Direksiyonun üzerindeki mavi Toyota logosu ve mavi dikişler ile vites topuzundaki mavi renk kabin tasarımındaki tek değişiklikler olarak görünüyor.
Bunun dışında devir göstergesinin yerini üç moda bölünmüş (Charge, Eco, Power) ekonomi göstergesi almış. Buradan elektrik motorunun durumun kontrol edebilir, ne zaman devreye girip- devreden çıktığını anlayabilirsiniz. Orta konsoldaki ekranda bulunan enerji akışı bilgilerinden de hangi motorun ne zaman çalıştığını, ne zaman bataryaları şarj ettiğini görme imkanınız var. Standart versiyonlarda bu ekranda bulunan ve sürücülerin sarsıntısız bir sürüş yapmasını sağlayan o eğlenceli ‘A Glass of Water’ aplikasyonun olmaması bize göre eksiklik. Sarsıntısız sürüş konsepti, hibridle büyük uyum sağlayabilirdi.
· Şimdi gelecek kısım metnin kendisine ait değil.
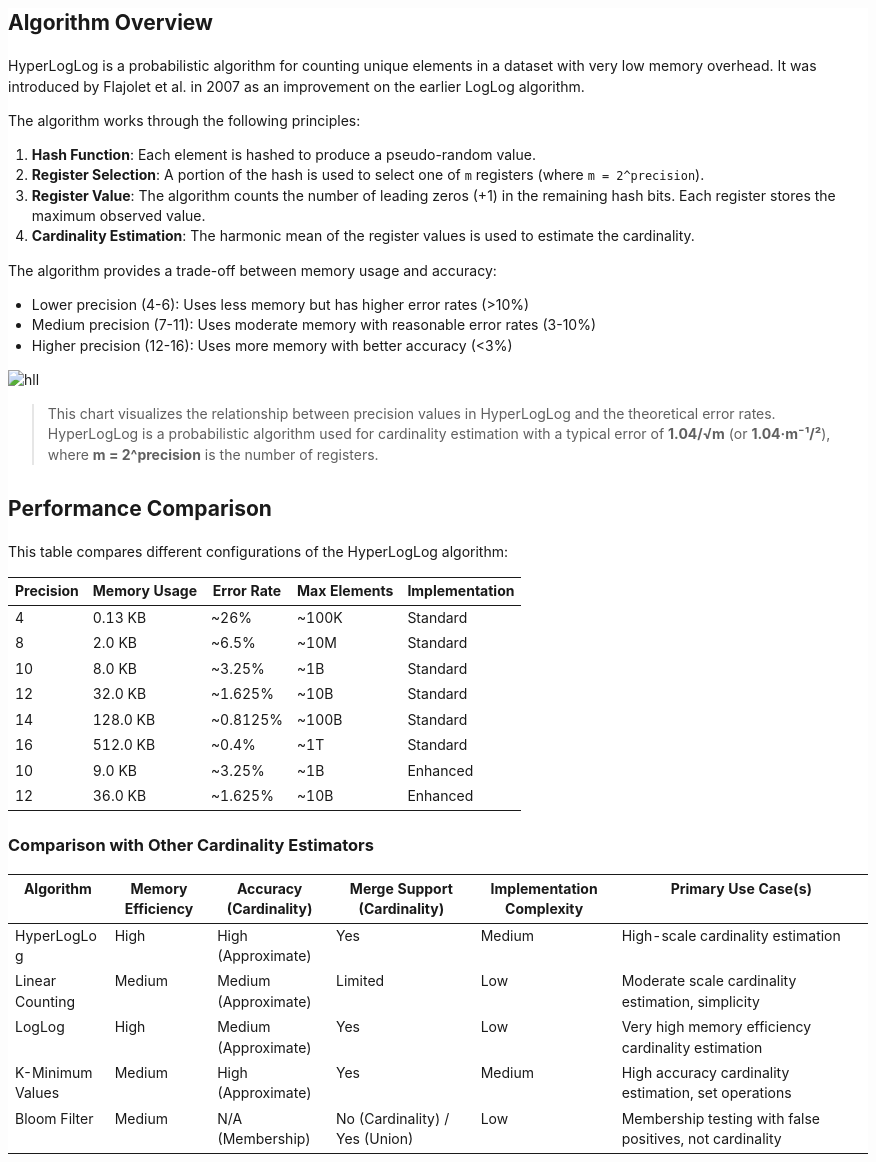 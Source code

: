 ## Algorithm Overview

HyperLogLog is a probabilistic algorithm for counting unique elements in a dataset with very low memory overhead. It was introduced by Flajolet et al. in 2007 as an improvement on the earlier LogLog algorithm.

The algorithm works through the following principles:

1. **Hash Function**: Each element is hashed to produce a pseudo-random value.
2. **Register Selection**: A portion of the hash is used to select one of `m` registers (where `m = 2^precision`).
3. **Register Value**: The algorithm counts the number of leading zeros (+1) in the remaining hash bits. Each register stores the maximum observed value.
4. **Cardinality Estimation**: The harmonic mean of the register values is used to estimate the cardinality.

The algorithm provides a trade-off between memory usage and accuracy:
- Lower precision (4-6): Uses less memory but has higher error rates (>10%)
- Medium precision (7-11): Uses moderate memory with reasonable error rates (3-10%)
- Higher precision (12-16): Uses more memory with better accuracy (<3%)

![hll](https://github.com/user-attachments/assets/6cb4431e-1e97-4493-a7eb-db4a31797425)

> This chart visualizes the relationship between precision values in HyperLogLog and the theoretical error rates. HyperLogLog is a probabilistic algorithm used for cardinality estimation with a typical error of **1.04/√m** (or **1.04·m⁻¹/²**), where **m = 2^precision** is the number of registers.

## Performance Comparison

This table compares different configurations of the HyperLogLog algorithm:

| Precision | Memory Usage | Error Rate | Max Elements | Implementation |
| --------- | ------------ | ---------- | ------------ | -------------- |
| 4         | 0.13 KB      | ~26%       | ~100K        | Standard       |
| 8         | 2.0 KB       | ~6.5%      | ~10M         | Standard       |
| 10        | 8.0 KB       | ~3.25%     | ~1B          | Standard       |
| 12        | 32.0 KB      | ~1.625%    | ~10B         | Standard       |
| 14        | 128.0 KB     | ~0.8125%   | ~100B        | Standard       |
| 16        | 512.0 KB     | ~0.4%      | ~1T          | Standard       |
| 10        | 9.0 KB       | ~3.25%     | ~1B          | Enhanced       |
| 12        | 36.0 KB      | ~1.625%    | ~10B         | Enhanced       |

### Comparison with Other Cardinality Estimators

| Algorithm        | Memory Efficiency | Accuracy (Cardinality) | Merge Support (Cardinality)    | Implementation Complexity | Primary Use Case(s)                                      |
| ---------------- | ----------------- | ---------------------- | ------------------------------ | ------------------------- | -------------------------------------------------------- |
| HyperLogLog      | High              | High (Approximate)     | Yes                            | Medium                    | High-scale cardinality estimation                        |
| Linear Counting  | Medium            | Medium (Approximate)   | Limited                        | Low                       | Moderate scale cardinality estimation, simplicity        |
| LogLog           | High              | Medium (Approximate)   | Yes                            | Low                       | Very high memory efficiency cardinality estimation       |
| K-Minimum Values | Medium            | High (Approximate)     | Yes                            | Medium                    | High accuracy cardinality estimation, set operations     |
| Bloom Filter     | Medium            | N/A (Membership)       | No (Cardinality) / Yes (Union) | Low                       | Membership testing with false positives, not cardinality |
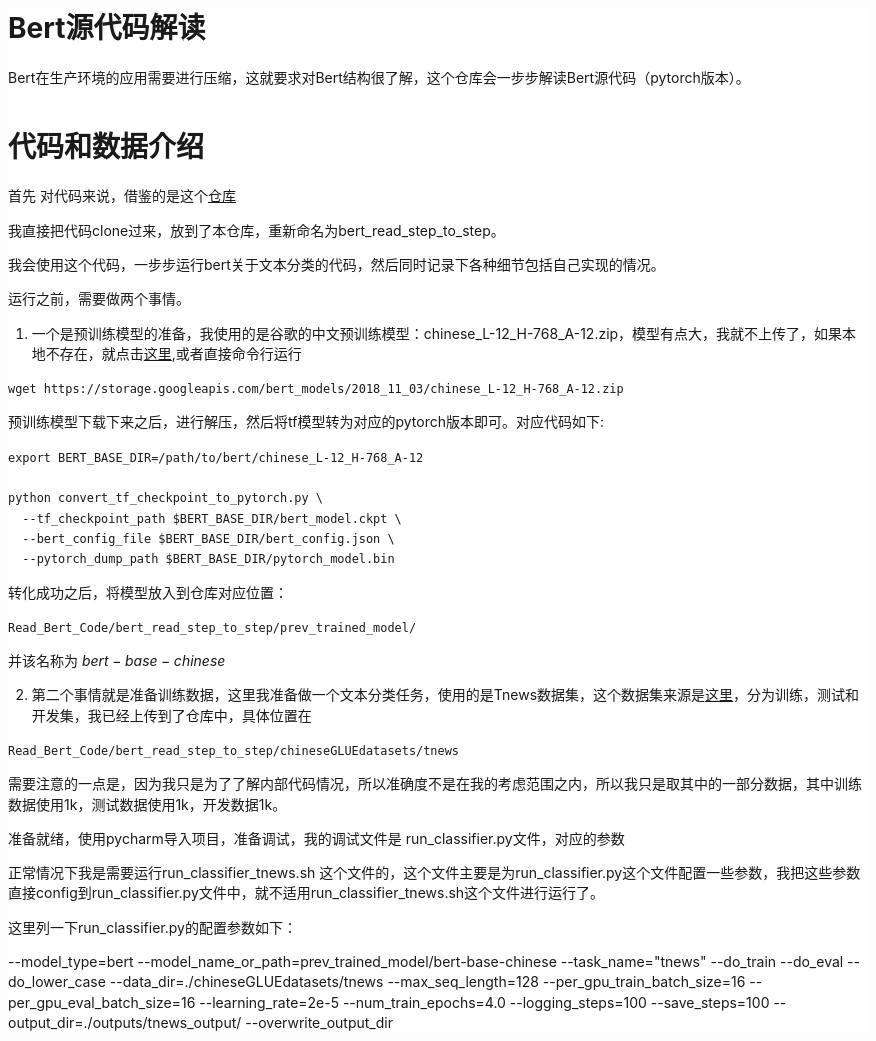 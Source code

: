 # Bert源代码解读
Bert在生产环境的应用需要进行压缩，这就要求对Bert结构很了解，这个仓库会一步步解读Bert源代码（pytorch版本）。

# 代码和数据介绍
首先 对代码来说，借鉴的是这个[仓库](https://github.com/ChineseGLUE/ChineseGLUE/tree/master/baselines/models_pytorch/classifier_pytorch)

我直接把代码clone过来，放到了本仓库，重新命名为bert_read_step_to_step。

我会使用这个代码，一步步运行bert关于文本分类的代码，然后同时记录下各种细节包括自己实现的情况。

运行之前，需要做两个事情。

1. 一个是预训练模型的准备，我使用的是谷歌的中文预训练模型：chinese_L-12_H-768_A-12.zip，模型有点大，我就不上传了，如果本地不存在，就点击[这里](https://storage.googleapis.com/bert_models/2018_11_03/chinese_L-12_H-768_A-12.zip),或者直接命令行运行

```shell
wget https://storage.googleapis.com/bert_models/2018_11_03/chinese_L-12_H-768_A-12.zip
```

预训练模型下载下来之后，进行解压，然后将tf模型转为对应的pytorch版本即可。对应代码如下:

```shell
export BERT_BASE_DIR=/path/to/bert/chinese_L-12_H-768_A-12

python convert_tf_checkpoint_to_pytorch.py \
  --tf_checkpoint_path $BERT_BASE_DIR/bert_model.ckpt \
  --bert_config_file $BERT_BASE_DIR/bert_config.json \
  --pytorch_dump_path $BERT_BASE_DIR/pytorch_model.bin
```

转化成功之后，将模型放入到仓库对应位置：

```shell
Read_Bert_Code/bert_read_step_to_step/prev_trained_model/
```

并该名称为 $bert-base-chinese$

2. 第二个事情就是准备训练数据，这里我准备做一个文本分类任务，使用的是Tnews数据集，这个数据集来源是[这里](https://github.com/ChineseGLUE/ChineseGLUE/tree/master/baselines/models_pytorch/classifier_pytorch/chineseGLUEdatasets)，分为训练，测试和开发集，我已经上传到了仓库中，具体位置在

```shell
Read_Bert_Code/bert_read_step_to_step/chineseGLUEdatasets/tnews
```

 需要注意的一点是，因为我只是为了了解内部代码情况，所以准确度不是在我的考虑范围之内，所以我只是取其中的一部分数据，其中训练数据使用1k，测试数据使用1k，开发数据1k。

准备就绪，使用pycharm导入项目，准备调试，我的调试文件是 run_classifier.py文件，对应的参数

正常情况下我是需要运行run_classifier_tnews.sh 这个文件的，这个文件主要是为run_classifier.py这个文件配置一些参数，我把这些参数直接config到run_classifier.py文件中，就不适用run_classifier_tnews.sh这个文件进行运行了。

这里列一下run_classifier.py的配置参数如下：

--model_type=bert --model_name_or_path=prev_trained_model/bert-base-chinese --task_name="tnews" --do_train --do_eval --do_lower_case --data_dir=./chineseGLUEdatasets/tnews --max_seq_length=128 --per_gpu_train_batch_size=16 --per_gpu_eval_batch_size=16 --learning_rate=2e-5 --num_train_epochs=4.0 --logging_steps=100 --save_steps=100 --output_dir=./outputs/tnews_output/ --overwrite_output_dir
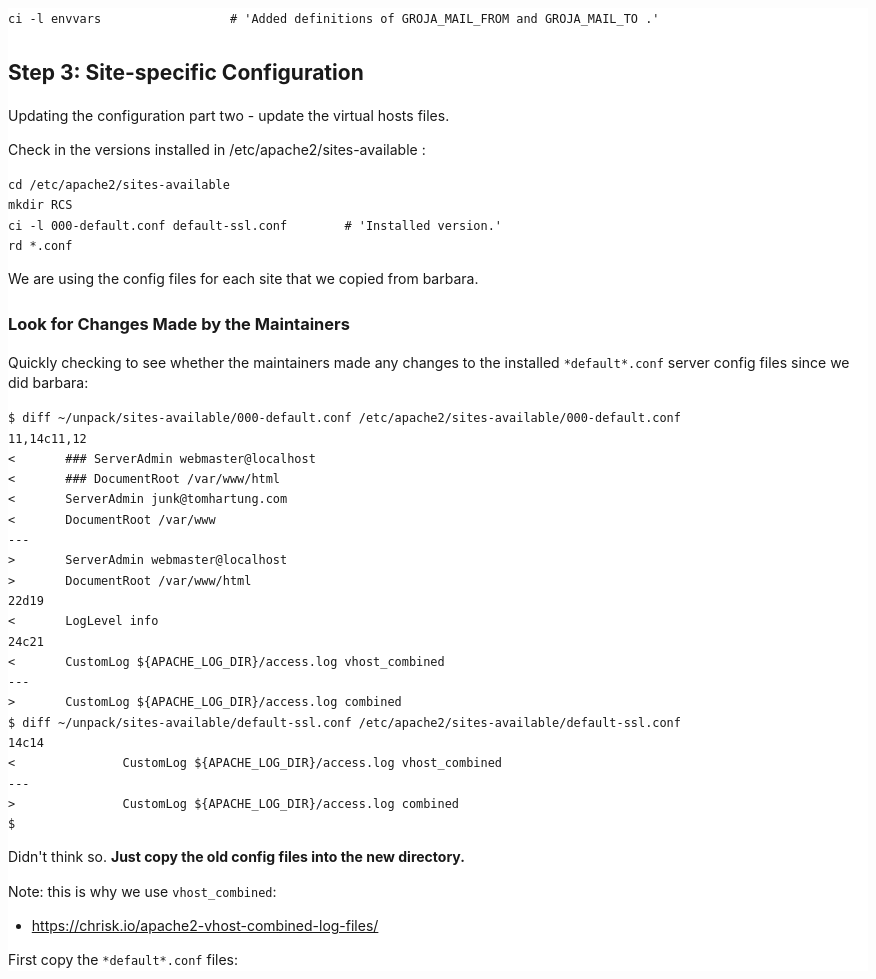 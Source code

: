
 ```
ci -l envvars                  # 'Added definitions of GROJA_MAIL_FROM and GROJA_MAIL_TO .'
```

## Step 3: Site-specific Configuration

Updating the configuration part two - update the virtual hosts files.

Check in the versions installed in /etc/apache2/sites-available :

```
cd /etc/apache2/sites-available
mkdir RCS
ci -l 000-default.conf default-ssl.conf        # 'Installed version.'
rd *.conf
```

We are using the config files for each site that we copied from barbara.

### Look for Changes Made by the Maintainers

Quickly checking to see whether the maintainers made any changes to the installed `*default*.conf` server config files since we did barbara:

```
$ diff ~/unpack/sites-available/000-default.conf /etc/apache2/sites-available/000-default.conf
11,14c11,12
<       ### ServerAdmin webmaster@localhost
<       ### DocumentRoot /var/www/html
<       ServerAdmin junk@tomhartung.com
<       DocumentRoot /var/www
---
>       ServerAdmin webmaster@localhost
>       DocumentRoot /var/www/html
22d19
<       LogLevel info
24c21
<       CustomLog ${APACHE_LOG_DIR}/access.log vhost_combined
---
>       CustomLog ${APACHE_LOG_DIR}/access.log combined
$ diff ~/unpack/sites-available/default-ssl.conf /etc/apache2/sites-available/default-ssl.conf
14c14
<               CustomLog ${APACHE_LOG_DIR}/access.log vhost_combined
---
>               CustomLog ${APACHE_LOG_DIR}/access.log combined
$
```

Didn't think so.  **Just copy the old config files into the new directory.**

Note: this is why we use `vhost_combined`:

- https://chrisk.io/apache2-vhost-combined-log-files/

First copy the `*default*.conf` files:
Toyota, bataryaları arka koltukların altına yerleştirmiş ve bu sayede Yaris’in en büyük özelliği olan geniş kabin hacminden çalmamış. Bagaj hacmi de 286 litreyle yine sınıfının en genişi olmaya devam ediyor. Bize göre Japon markanın hacimden ödün vermeden böylesine karmaşık bir sistemi, bu kadar küçük gövdeye yerleştirebilmiş olması büyük başarı.
Hacim demişken Yaris’in arka tarafta sınıfının en geniş diz ve bacak mesafesi sunduğunu da belirtmeden geçmeyelim.
Hibrid versiyondaki bir diğer küçük detay da el freni altında bulunan Eco Mode ve EV Mode yazan düğmeler. Bunlar hibrid sisteminin olabildiğince ekonomik çalışmasını sağlarken EV Mode’da otomobil tamamen elektrikle yol alıyor.